The world’s first safety and comfort ratings system for motorcycle clothing provides comfort ratings for thermal comfort and waterproofing on jackets and pants, but not gloves.

That is despite some of the gloves tested having perforations for airflow.

It also comes as the latest Canstar Blue customer satisfaction research found Baby Boomers are more likely to choose comfortable motorcycle gloves while Millennial riders buy for style.

Transport for NSW says that to measure for comfort a large square of fabric must be obtained.

“There is not enough material in a glove to obtain a sample for the thermal comfort measure,” they say.

However, they do test for waterproofing and three pairs of gloves were tested because they were advertised as having this feature.

The highest performing pair are the DriRider Apex 2 unisex gloves, which received a score of eight out of ten for water resistance.

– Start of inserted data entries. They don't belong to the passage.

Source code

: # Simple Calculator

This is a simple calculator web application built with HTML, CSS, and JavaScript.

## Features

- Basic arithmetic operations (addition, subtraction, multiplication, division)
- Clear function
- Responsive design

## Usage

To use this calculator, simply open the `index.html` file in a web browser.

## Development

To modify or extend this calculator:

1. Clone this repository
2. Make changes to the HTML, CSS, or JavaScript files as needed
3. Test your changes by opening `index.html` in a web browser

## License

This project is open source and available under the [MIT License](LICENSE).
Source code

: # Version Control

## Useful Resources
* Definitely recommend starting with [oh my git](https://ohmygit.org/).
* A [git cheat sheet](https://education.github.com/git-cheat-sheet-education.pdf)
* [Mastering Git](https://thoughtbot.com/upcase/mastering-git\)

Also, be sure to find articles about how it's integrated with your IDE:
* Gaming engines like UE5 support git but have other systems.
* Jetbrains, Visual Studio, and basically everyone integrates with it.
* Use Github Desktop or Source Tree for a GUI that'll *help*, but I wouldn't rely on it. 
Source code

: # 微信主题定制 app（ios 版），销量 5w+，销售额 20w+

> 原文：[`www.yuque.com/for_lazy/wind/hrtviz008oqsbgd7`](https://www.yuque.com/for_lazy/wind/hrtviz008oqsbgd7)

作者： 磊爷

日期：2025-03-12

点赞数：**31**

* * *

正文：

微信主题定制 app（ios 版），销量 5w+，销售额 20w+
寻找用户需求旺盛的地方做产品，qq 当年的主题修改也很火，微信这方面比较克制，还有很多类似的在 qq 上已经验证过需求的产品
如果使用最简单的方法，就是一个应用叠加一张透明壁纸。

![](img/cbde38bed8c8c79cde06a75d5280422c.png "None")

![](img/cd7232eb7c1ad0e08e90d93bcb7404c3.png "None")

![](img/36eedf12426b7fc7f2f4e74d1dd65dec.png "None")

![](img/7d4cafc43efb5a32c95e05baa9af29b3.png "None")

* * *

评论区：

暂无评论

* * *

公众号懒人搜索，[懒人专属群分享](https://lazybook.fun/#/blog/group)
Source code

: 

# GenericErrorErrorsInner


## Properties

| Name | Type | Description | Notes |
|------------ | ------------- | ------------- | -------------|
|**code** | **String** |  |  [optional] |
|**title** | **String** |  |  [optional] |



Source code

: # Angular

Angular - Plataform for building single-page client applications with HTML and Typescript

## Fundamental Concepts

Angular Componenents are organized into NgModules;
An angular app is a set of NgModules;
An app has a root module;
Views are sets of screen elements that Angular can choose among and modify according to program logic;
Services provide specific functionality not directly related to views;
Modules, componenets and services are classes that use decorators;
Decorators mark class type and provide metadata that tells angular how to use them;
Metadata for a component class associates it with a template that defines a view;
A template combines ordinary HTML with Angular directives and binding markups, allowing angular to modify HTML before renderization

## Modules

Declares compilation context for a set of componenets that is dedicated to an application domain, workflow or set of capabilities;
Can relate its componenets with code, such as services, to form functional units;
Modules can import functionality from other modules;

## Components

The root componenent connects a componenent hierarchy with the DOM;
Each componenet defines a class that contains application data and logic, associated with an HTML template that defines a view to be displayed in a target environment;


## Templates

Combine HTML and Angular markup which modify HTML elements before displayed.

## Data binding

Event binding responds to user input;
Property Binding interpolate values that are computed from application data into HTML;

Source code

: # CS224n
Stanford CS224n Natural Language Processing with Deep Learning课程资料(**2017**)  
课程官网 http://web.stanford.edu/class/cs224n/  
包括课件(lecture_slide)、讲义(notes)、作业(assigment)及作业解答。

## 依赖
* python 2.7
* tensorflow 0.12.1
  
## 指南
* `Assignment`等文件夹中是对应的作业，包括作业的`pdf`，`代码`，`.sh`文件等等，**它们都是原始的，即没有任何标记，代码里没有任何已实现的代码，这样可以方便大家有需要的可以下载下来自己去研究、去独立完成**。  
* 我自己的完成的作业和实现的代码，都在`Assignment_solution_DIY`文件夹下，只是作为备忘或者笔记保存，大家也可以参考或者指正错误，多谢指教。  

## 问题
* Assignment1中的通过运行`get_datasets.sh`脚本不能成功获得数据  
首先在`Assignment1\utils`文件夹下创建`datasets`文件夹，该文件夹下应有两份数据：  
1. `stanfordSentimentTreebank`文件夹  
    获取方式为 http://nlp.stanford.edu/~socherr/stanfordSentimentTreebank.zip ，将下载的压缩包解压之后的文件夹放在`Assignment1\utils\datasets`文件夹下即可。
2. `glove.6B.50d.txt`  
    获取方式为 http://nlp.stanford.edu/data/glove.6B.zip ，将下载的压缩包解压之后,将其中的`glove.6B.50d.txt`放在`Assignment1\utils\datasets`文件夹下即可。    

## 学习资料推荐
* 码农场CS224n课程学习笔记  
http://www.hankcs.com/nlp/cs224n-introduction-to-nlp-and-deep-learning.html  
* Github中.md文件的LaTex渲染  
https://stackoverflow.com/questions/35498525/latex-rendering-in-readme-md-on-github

Transport for NSW says there has been “interest from some manufacturers to have their items rated”.

However, all gear rated so far has been obtained through a secretive buying system to guarantee integrity.

Click here to find out how products are selected for rating in secret.

  • MotoCAP is a partnership between Transport for NSW, State Insurance Regulatory Authority (SIRA), VicRoads, Transport Accident Commission (TAC), Royal Automobile Club of Victoria (RACV), Department of Transport and Main Roads (TMR), Motor Accident Insurance Commission (MAIC), Lifetime Support Authority (LSA), Western Australian Police: Road Safety Commission, Department of State Growth, Insurance Australia Group (IAG), Australian Motorcycle Council and Accident Compensation Corporation in New Zealand.
  1. One can only hope that these rating and consumer pressure will cause manufacturers to raise their game. Many have been running under false colours for a long time.
    I for one are referring to them before making new purchases

  2. Having two pairs of Draggin Jeans (thought not the model tested) I thought to myself, hang on, my jeans aren’t as safe as I thought they were? Then I went to the test results and saw the reason. Bad testing.
    Impact protection was marked as Poor because the jeans, while having pockets for impact protectors, wasn’t supplied with them. So why rate them impact performance then? And the abrasion testing doesn’t seem to have weighted results against likely abrasion risk. The testing also clearly states that water resistance was not tested because the product was not advertised as water resistant. Well, they’re not advertised as impact resistant either, yet were rated on that.
    The one glove report I bothered to look at seems equally flawed. How do you get abrasion timings for a material that doesn’t have any coverage?
    Sorry, but I won’t be looking to MotoCAP for any reliable information on safety.

  3. MotoCAP is a (welcome) disaster for motorcycle “safety” wear manufacturers. Most products are being shown to be pretty much useless More power to ’em. A great Aussie initiative and that lady (can’t remember her name) who was instrumental in getting MotoCAP up and running is to be congratulated. A world first which will be shaking things up big time.